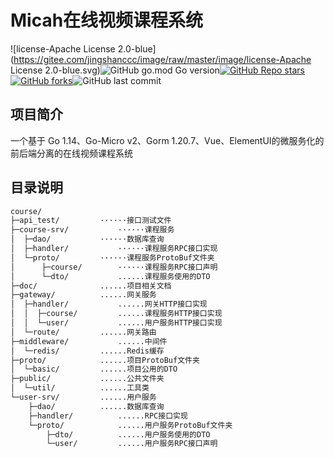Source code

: # Micah在线视频课程系统

![license-Apache License 2.0-blue](https://gitee.com/jingshanccc/image/raw/master/image/license-Apache License 2.0-blue.svg)![GitHub go.mod Go version](https://img.shields.io/github/go-mod/go-version/jingshanccc/course)[![GitHub Repo stars](https://img.shields.io/github/stars/jingshanccc/course?style=flat&color=red)![GitHub forks](https://img.shields.io/github/forks/jingshanccc/course?label=Fork&color=yellow)](https://github.com/jingshanccc/course)![GitHub last commit](https://img.shields.io/github/last-commit/jingshanccc/course)



## 项目简介

一个基于 Go 1.14、Go-Micro v2、Gorm 1.20.7、Vue、ElementUI的微服务化的前后端分离的在线视频课程系统

## 目录说明

```bash
course/
├─api_test/			······接口测试文件
├─course-srv/			······课程服务
│  ├─dao/			······数据库查询
│  ├─handler/			······课程服务RPC接口实现
│  └─proto/			······课程服务ProtoBuf文件夹
│      ├─course/		······课程服务RPC接口声明
│      └─dto/			......课程服务使用的DTO
├─doc/				......项目相关文档
├─gateway/			......网关服务
│  ├─handler/			......网关HTTP接口实现
│  │  ├─course/			......课程服务HTTP接口实现
│  │  └─user/			......用户服务HTTP接口实现
│  └─route/			......网关路由
├─middleware/			......中间件
│  └─redis/			......Redis缓存
├─proto/			......项目ProtoBuf文件夹
│  └─basic/			......项目公用的DTO
├─public/			......公共文件夹
│  └─util/			......工具类
└─user-srv/			......用户服务
    ├─dao/			......数据库查询
    ├─handler/			......RPC接口实现
    └─proto/			......用户服务ProtoBuf文件夹
        ├─dto/			......用户服务使用的DTO
        └─user/			......用户服务RPC接口声明
```
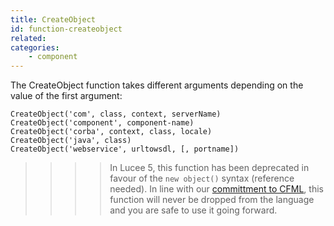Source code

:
 ```yaml
---
title: CreateObject
id: function-createobject
related:
categories:
    - component
---
```


The CreateObject function takes different arguments depending on the value of the first argument:

```luceescript
CreateObject('com', class, context, serverName)
CreateObject('component', component-name)
CreateObject('corba', context, class, locale)
CreateObject('java', class)
CreateObject('webservice', urltowsdl, [, portname])
```

>>>> In Lucee 5, this function has been deprecated in favour of the `new object()` syntax (reference needed). In line with our [committment to CFML](http://lucee.org/blog/the-lucee-language.html), this function will never be dropped from the language and you are safe to use it going forward.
..........
> [YOUR TASK] Your reply should be a single number: how many lines in the listing above include the string "course".

> [RESPONSE TO THIS EXERCISE] 5